A smile slid across his face, mere inches from hers. “Just wait till it’s finished.”
He kissed her, long and hard. She whimpered in protest when their lips parted. He smiled her a slow, lazy promise before releasing her. “First order of business is to move back to your bed.”
That accomplished, they spent the next few hours doing what they enjoyed most. “I’ve always said that any time spent out of bed with you is wasted time,” Garrison murmured in her ear and against her soft neck. “So we’ve got lots of making up to do.”
“You always were marvelous at making up,” Liza purred hours later as they languished in bed. She sighed contentment, reminding Garrison that in the midst of calamity came this love oasis. A miracle.
“You’re so easy to ravish,” he groaned and swooped in again for a kiss.
“Garrison!” she squealed with delight. “We’ve got to get some sleep.”

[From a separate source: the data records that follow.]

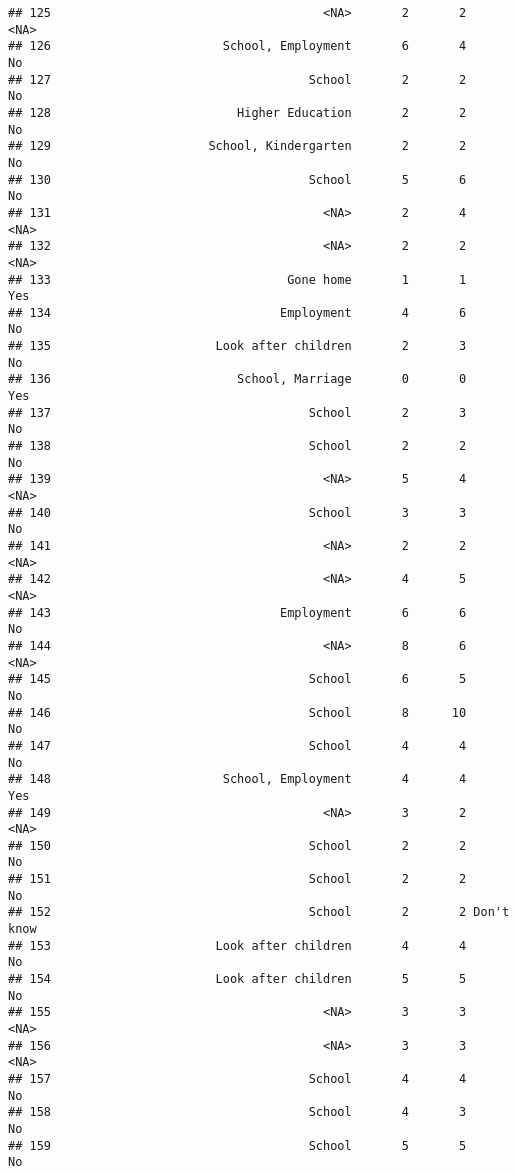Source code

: \documentclass[
]{article}
\begin{document}
\begin{verbatim}
## 125                                      <NA>       2       2       <NA>
## 126                        School, Employment       6       4         No
## 127                                    School       2       2         No
## 128                          Higher Education       2       2         No
## 129                      School, Kindergarten       2       2         No
## 130                                    School       5       6         No
## 131                                      <NA>       2       4       <NA>
## 132                                      <NA>       2       2       <NA>
## 133                                 Gone home       1       1        Yes
## 134                                Employment       4       6         No
## 135                       Look after children       2       3         No
## 136                          School, Marriage       0       0        Yes
## 137                                    School       2       3         No
## 138                                    School       2       2         No
## 139                                      <NA>       5       4       <NA>
## 140                                    School       3       3         No
## 141                                      <NA>       2       2       <NA>
## 142                                      <NA>       4       5       <NA>
## 143                                Employment       6       6         No
## 144                                      <NA>       8       6       <NA>
## 145                                    School       6       5         No
## 146                                    School       8      10         No
## 147                                    School       4       4         No
## 148                        School, Employment       4       4        Yes
## 149                                      <NA>       3       2       <NA>
## 150                                    School       2       2         No
## 151                                    School       2       2         No
## 152                                    School       2       2 Don't know
## 153                       Look after children       4       4         No
## 154                       Look after children       5       5         No
## 155                                      <NA>       3       3       <NA>
## 156                                      <NA>       3       3       <NA>
## 157                                    School       4       4         No
## 158                                    School       4       3         No
## 159                                    School       5       5         No

\end{verbatim}
\end{document}
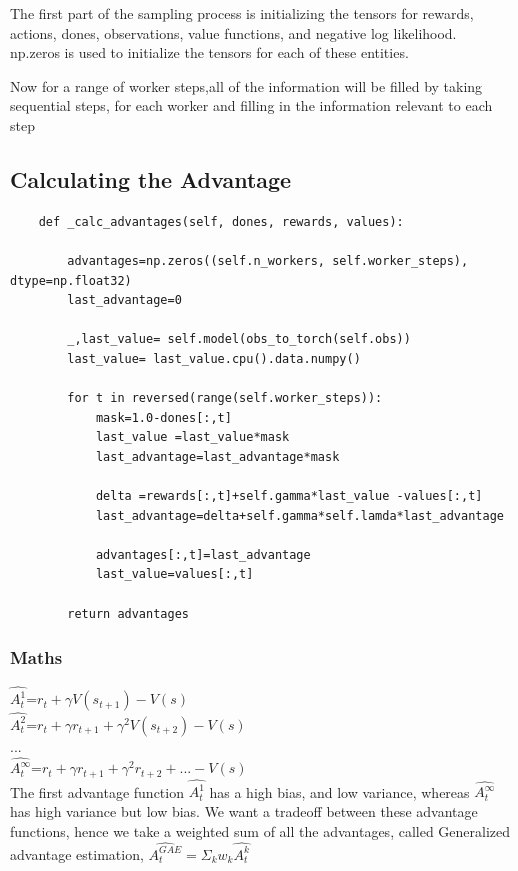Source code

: \documentclass[12pt]{extarticle}
\begin{document}
The first part of the sampling process is initializing the tensors for rewards, actions, dones, observations, value functions, and negative log likelihood. \\
np.zeros is used to initialize the tensors for each of these entities.

Now for a range of worker steps,all of the information will be filled by taking sequential steps, for each worker and filling in the information relevant to each step

\subsection{Calculating the Advantage}

\begin{lstlisting}
	def _calc_advantages(self, dones, rewards, values):

		advantages=np.zeros((self.n_workers, self.worker_steps), dtype=np.float32)
		last_advantage=0

		_,last_value= self.model(obs_to_torch(self.obs))
		last_value= last_value.cpu().data.numpy()

		for t in reversed(range(self.worker_steps)):
			mask=1.0-dones[:,t]
			last_value =last_value*mask
			last_advantage=last_advantage*mask

			delta =rewards[:,t]+self.gamma*last_value -values[:,t]
			last_advantage=delta+self.gamma*self.lamda*last_advantage

			advantages[:,t]=last_advantage
			last_value=values[:,t]

		return advantages
\end{lstlisting}

\subsubsection{Maths}
$\hat{A_t^{1}}$=$r_t+\gamma V(s_{t+1})-V(s)$\\
$\hat{A_t^{2}}$=$r_t+\gamma r_{t+1}+\gamma^2 V(s_{t+2})-V(s)$\\
...\\
$\hat{A_t^{\infty}}$=$r_t+\gamma r_{t+1}+\gamma^2 r_{t+2}+...-V(s)$\\

The first advantage function $\hat{A_t^{1}}$ has a high bias, and low variance, whereas $\hat{A_t^{\infty}}$ has high variance but low bias. We want a tradeoff between these advantage functions, hence we take a weighted sum of all the advantages, called Generalized advantage estimation, $\hat{A_t^{GAE}}=\Sigma_k w_k \hat{A_t^{k}} $\\
\end{document}
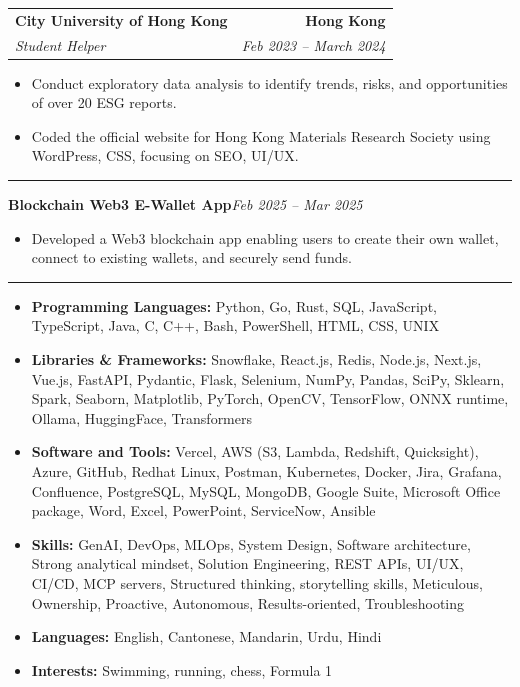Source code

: \documentclass[9pt,a4paper]{article}
\makeatletter
\newcommand{\ressection}[1]{%
  \vspace{0.8em}%
  \noindent{\large\scshape\bfseries #1}\par\nobreak
  \vspace{-\parskip}%
  \noindent\rule{\linewidth}{0.1pt}\par\nobreak
  \vspace{-\parskip}%
}
\newcommand{\resumeSubheading}[4]{%
  \vspace{0.6em}%
  \begin{tabular*}{\textwidth}{l@{\extracolsep{\fill}}r}
    \textbf{#1} & \textbf{#2} \\
    \textit{\small #3} & \textit{\small #4} \\
  \end{tabular*}\vspace{0.32em}}
\newcommand{\resumeHeading}[2]{%
  \vspace{0.6em}%
  \noindent\textbf{\small #1}\hfill\textit{\small #2}\par\vspace{0.28em}}
\makeatother
\begin{document}
\resumeSubheading{City University of Hong Kong}{Hong Kong}{Student Helper}{Feb 2023 -- March 2024}
\begin{itemize}
  \item Conduct exploratory data analysis to identify trends, risks, and opportunities of over 20 ESG reports.
  \item Coded the official website for Hong Kong Materials Research Society using WordPress, CSS, focusing on SEO, UI/UX.
\end{itemize}

\ressection{Projects}

\resumeHeading{Blockchain Web3 E-Wallet App}{Feb 2025 -- Mar 2025}
\begin{itemize}
  \item Developed a Web3 blockchain app enabling users to create their own wallet, connect to existing wallets, and securely send funds.
\end{itemize}

\ressection{Skills and Interests}
\begin{itemize}
  \item \textbf{Programming Languages:} Python, Go, Rust, SQL, JavaScript, TypeScript, Java, C, C++, Bash, PowerShell, HTML, CSS, UNIX
  \item \textbf{Libraries \& Frameworks:} Snowflake, React.js, Redis, Node.js, Next.js, Vue.js, FastAPI, Pydantic, Flask, Selenium, NumPy, Pandas, SciPy, Sklearn, Spark, Seaborn, Matplotlib, PyTorch, OpenCV, TensorFlow, ONNX runtime, Ollama, HuggingFace, Transformers
  \item \textbf{Software and Tools:} Vercel, AWS (S3, Lambda, Redshift, Quicksight), Azure, GitHub, Redhat Linux, Postman, Kubernetes, Docker, Jira, Grafana, Confluence, PostgreSQL, MySQL, MongoDB, Google Suite, Microsoft Office package, Word, Excel, PowerPoint, ServiceNow, Ansible
  \item \textbf{Skills:} GenAI, DevOps, MLOps, System Design, Software architecture, Strong analytical mindset, Solution Engineering, REST APIs, UI/UX, CI/CD, MCP servers, Structured thinking, storytelling skills, Meticulous, Ownership, Proactive, Autonomous, Results-oriented, Troubleshooting
  \item \textbf{Languages:} English, Cantonese, Mandarin, Urdu, Hindi
  \item \textbf{Interests:} Swimming, running, chess, Formula 1
\end{itemize}
\end{document}
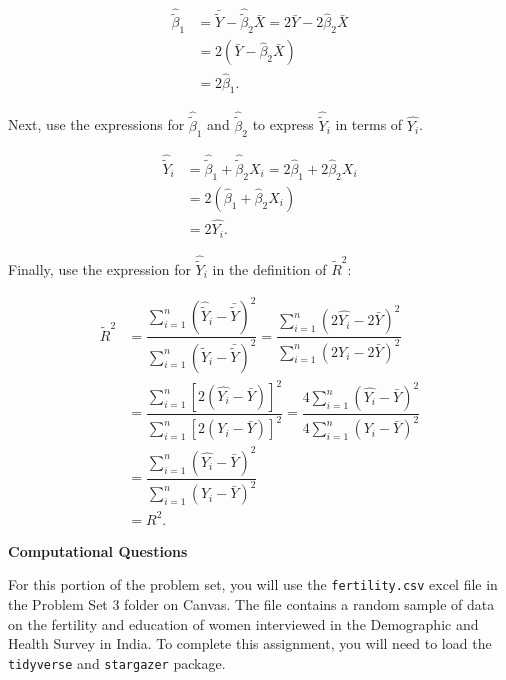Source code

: \documentclass[11pt]{article}
\begin{document}
\begin{onehalfspacing}
\begin{enumerate}
{	\begin{align*}
	\hat{\tilde{\beta}}_1 &= \bar{\tilde{Y}} - \hat{\tilde{\beta}}_2 \bar{X} = 2 \bar{Y} - 2 \hat{\beta}_2 \bar{X} \\
	&= 2(\bar{Y} - \hat{\beta}_2 \bar{X}) \\
	&= 2 \hat{\beta}_1.
	\end{align*}
	
	Next, use the expressions for $\hat{\tilde{\beta}}_1$ and $\hat{\tilde{\beta}}_2$ to express $\hat{\tilde{Y}}_i$ in terms of $\hat{Y_i}$.
	
	\begin{align*}
	\hat{\tilde{Y}}_i &= \hat{\tilde{\beta}}_1 + \hat{\tilde{\beta}}_2X_i = 2 \hat{\beta}_1 + 2 \hat{\beta}_2 X_i \\
	&= 2( \hat{\beta}_1 + \hat{\beta}_2 X_i) \\
	&= 2 \hat{Y_i}.
	\end{align*}
	
	Finally, use the expression for $\hat{\tilde{Y}}_i$ in the definition of $\tilde{R}^2$:
	
	\begin{align*}
	\tilde{R}^2 &= \dfrac{\sum_{i=1}^n (\hat{\tilde{Y}}_i - \bar{\tilde{Y}})^2}{\sum_{i=1}^n (\tilde{Y}_i - \bar{\tilde{Y}})^2} = \dfrac{\sum_{i=1}^n (2 \hat{Y_i} - 2 \bar{Y})^2}{\sum_{i=1}^n (2 Y_i  - 2 \bar{Y})^2} \\
	&= \dfrac{\sum_{i=1}^n [2(\hat{Y_i} - \bar{Y})]^2}{\sum_{i=1}^n [2 (Y_i  - \bar{Y})]^2} = \dfrac{4 \sum_{i=1}^n (\hat{Y_i} - \bar{Y})^2}{4 \sum_{i=1}^n (Y_i  - \bar{Y})^2} \\
	&= \dfrac{\sum_{i=1}^n (\hat{Y_i} - \bar{Y})^2}{\sum_{i=1}^n (Y_i  - \bar{Y})^2} \\
	&= R^2.
	\end{align*}
}
\end{enumerate}

\newpage 

\begin{center}
\textbf{Computational Questions} \bigskip
\end{center}

\noindent For this portion of the problem set, you will use the \texttt{fertility.csv} excel file in the Problem Set 3 folder on Canvas. The file contains a random sample of data on the fertility and education of women interviewed in the Demographic and Health Survey in India. To complete this assignment, you will need to load the \texttt{tidyverse} and \texttt{stargazer} package. \\


\end{onehalfspacing}
\end{document}
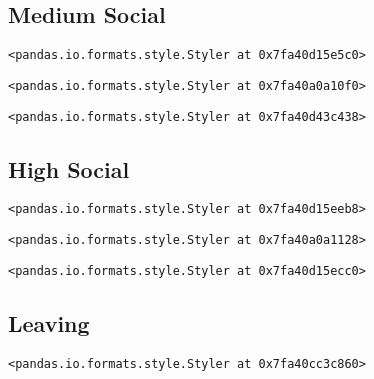 \documentclass[11pt]{article}
\begin{document}
    
    \hypertarget{medium-social}{%
\subsection{\texorpdfstring{\textbf{Medium
Social}}{Medium Social}}\label{medium-social}}

    
    
    \begin{verbatim}
<pandas.io.formats.style.Styler at 0x7fa40d15e5c0>
    \end{verbatim}

    
    
    \begin{verbatim}
<pandas.io.formats.style.Styler at 0x7fa40a0a10f0>
    \end{verbatim}

    
    
    \begin{verbatim}
<pandas.io.formats.style.Styler at 0x7fa40d43c438>
    \end{verbatim}

    
    \hypertarget{high-social}{%
\subsection{\texorpdfstring{\textbf{High
Social}}{High Social}}\label{high-social}}

    
    
    \begin{verbatim}
<pandas.io.formats.style.Styler at 0x7fa40d15eeb8>
    \end{verbatim}

    
    
    \begin{verbatim}
<pandas.io.formats.style.Styler at 0x7fa40a0a1128>
    \end{verbatim}

    
    
    \begin{verbatim}
<pandas.io.formats.style.Styler at 0x7fa40d15ecc0>
    \end{verbatim}

    
    \hypertarget{leaving}{%
\subsection{\texorpdfstring{\textbf{Leaving}}{Leaving}}\label{leaving}}

    
    
    \begin{verbatim}
<pandas.io.formats.style.Styler at 0x7fa40cc3c860>
    \end{verbatim}
\end{document}
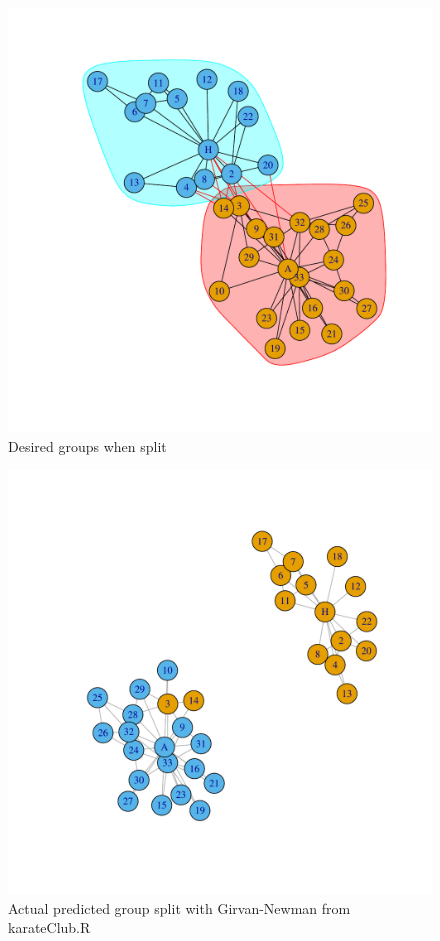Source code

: \documentclass[letterpaper,11pt]{article}
\begin{document}
\begin{figure}[h]
\centering
\includegraphics[scale=0.6]{CommunitiesGraph.pdf}
\caption{Desired groups when split}
\label{fig:q1desired}
\end{figure}
\clearpage


\begin{figure}[h]
\centering
\includegraphics[scale=0.6]{predictedFinalGraph.pdf}
\caption{Actual predicted group split with Girvan-Newman from karateClub.R}
\label{fig:q1outcome}
\end{figure}
\end{document}
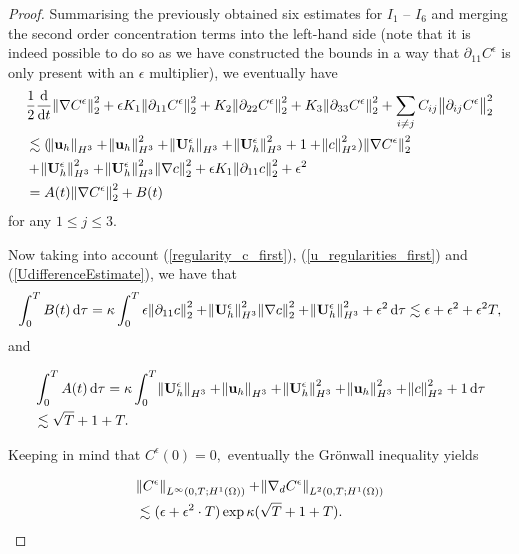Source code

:\documentclass[12pt]{report}
\numberwithin{theorem}{chapter}
\numberwithin{corollary}{chapter}
\numberwithin{lemma}{chapter}
\numberwithin{remark}{chapter}
\numberwithin{definition}{chapter}
\numberwithin{prop}{chapter}
\newcommand*\diff{\mathop{}\!\mathrm{d}}
\begin{document}
\begin{proof}
Summarising the previously obtained six estimates for $I_1$ -- $I_6$ and merging the second order concentration terms into the left-hand side (note that it is indeed possible to do so as we have constructed the bounds in a way that $\partial_{11} C^\epsilon$ is only present with an $\epsilon$ multiplier), we eventually have
%
\begin{equation}
  \begin{split}
    & \frac{1}{2} \frac{\diff}{\diff t} \norm{\nabla C^\epsilon}_2^2 + \epsilon K_1 \norm{\partial_{11} C^\epsilon}_2^2 + K_2 \norm{\partial_{22} C^\epsilon}_2^2 + K_3 \norm{\partial_{33} C^\epsilon}_2^2 + \sum_{i \neq j} C_{ij} \norm{\partial_{ij} C^\epsilon}_2^2 \\
    & \lesssim (\norm{\mathbf{u}_h}_{H^3} + \norm{\mathbf{u}_h}_{H^3}^2 + \norm{\mathbf{U}_h^\epsilon}_{H^3} + \norm{\mathbf{U}_h^\epsilon}_{H^3}^2 + 1 + \norm{c}_{H^2}^2) \norm{\nabla C^\epsilon}_2^2 \\
    & + \norm{\mathbf{U}_h^\epsilon}_{H^3}^2 + \norm{\mathbf{U}_h^\epsilon}_{H^3}^2 \norm{\nabla c}_2^2 + \epsilon K_1 \norm{\partial_{11} c}_2^2 + \epsilon^2 \\
    & = A(t)  \norm{\nabla C^\epsilon}_2^2 + B(t) \raisetag{40pt}
  \end{split}
\end{equation}
%
for any $1 \leq j \leq 3.$

Now taking into account (\ref{regularity_c_first}), (\ref{u_regularities_first}) and (\ref{UdifferenceEstimate}), we have that
%
\[ \int_0^T B(t) \diff \tau = \kappa \int_0^T \epsilon \norm{\partial_{11} c}_2^2 + \norm{\mathbf{U}_h^\epsilon}_{H^3}^2 \norm{\nabla c}_2^2 + \norm{\mathbf{U}_h^\epsilon}_{H^3}^2 + \epsilon^2 \diff \tau \lesssim \epsilon + \epsilon^2 + \epsilon^2 T,\]
%
and

\begin{equation}
  \begin{split}
    & \int_0^T A(t) \diff \tau = \kappa \int_0^T \norm{\mathbf{U}_h^\epsilon}_{H^3} + \norm{\mathbf{u}_h}_{H^3} + \norm{\mathbf{U}_h^\epsilon}_{H^3}^2 + \norm{\mathbf{u}_h}_{H^3}^2 + \norm{c}_{H^2}^2 + 1 \diff \tau \\
    & \lesssim \sqrt{T} + 1 + T.
  \end{split}
\end{equation}

Keeping in mind that $C^\epsilon(0) = 0,$ eventually the Gr\"onwall inequality yields

\begin{equation} \label{finalboundforCepsilon}
  \begin{split}
    & \norm{C^\epsilon}_{L^\infty(0,T; H^1(\Omega))} + \norm{\nabla_d C^\epsilon}_{L^2(0,T; H^1(\Omega))} \\
    & \lesssim (\epsilon + \epsilon^2 \cdot T) \exp{\kappa (\sqrt{T} + 1 + T)}.
  \end{split}
\end{equation}


\end{proof}
\end{document}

“Speak for yourself,” he growled and claimed her lips once more.
chapter thirteen
They sat at Angel’s bedside, truly together and with a new anticipation. Their profound coming together, in Garrison’s estimation, had to offset something in their daughter’s precarious situation. Something so…explosive could not go ignored by the forces that be.
Everything of faith in him hummed this morning. And he saw it in Liza as well. The helplessness and despair was no longer in her blue, blue depths. They now radiated something beyond mere hope.
Expectancy. It was a certainty that something was imminent.
It bloated and simmered in them as they took opposite sides of Angel’s bed, facing each other. After a while, they slipped quietly from the room. Down the hall, they knelt at the tiny altar.
“Please, Angel,” Liza prayed, clasping Garrison’s hand. “Come back to us.”
Blackness cocooned Angel. A sound? Voices? “Please, Angel, come back to us.”
Mama? Suddenly the blackness scattered and Angel was dancing across a vast expanse of wood parquet floor in Mama’s
wake…“Angel!” One voice, masculine and persistent, froze her into stillness while Mama pirouetted away, oblivious. Angel pivoted and danced in the opposite direction, spinning like a top, backward…backward in time, toward the one beckoning her.
Her bare feet sank into the pine needle carpet surrounding the lily pond, now sparkling beneath a warm morning sun. The blossoms were brilliantly white today. Rustic silvery gray wood benches sprouted from the forest floor, ones Daddy built long ago for this forest oasis of theirs.
“Angel!” Troy’s voice. “Come help me with the dog. He’s hit bad.”
Troy Bailey hovered over a heap covered with a red, plaid, woolen blanket, shaded by the roof of their picnic shelter, a square, weathered wooden pavilion with a storage room. “I saw the car hit him.” Anger flared Troy’s nostrils. “It just kept going.” His dark eyes pinned Angel. “Can you imagine being that cruel? Just to leave him lying there in the road, bleeding?”
With hands so very gentle, he pulled the blanket up a bit.
“By the time I pulled over and ran back to check on him, he’d disappeared. I followed the trail of blood down here, where he’d dragged himself. I’m sorry, but I had to force the storage door open for a blanket to wrap him in to subdue and cover him. I’ll pay for the lock.”
“It’s okay,” Angel murmured. She peered over her neighbor’s shoulder and gasped. She gazed at the ugly, mangy mongrel that’d pestered the entire countryside for years now. All he was good for was foraging in trash cans, digging up flowers, treeing cats, and in general making a nuisance and creating messes.
“Yeah. It’s him,” Troy muttered. “Everybody and his grandpa have shot at him at one time or another but he’s wily and seems to have ten lives.”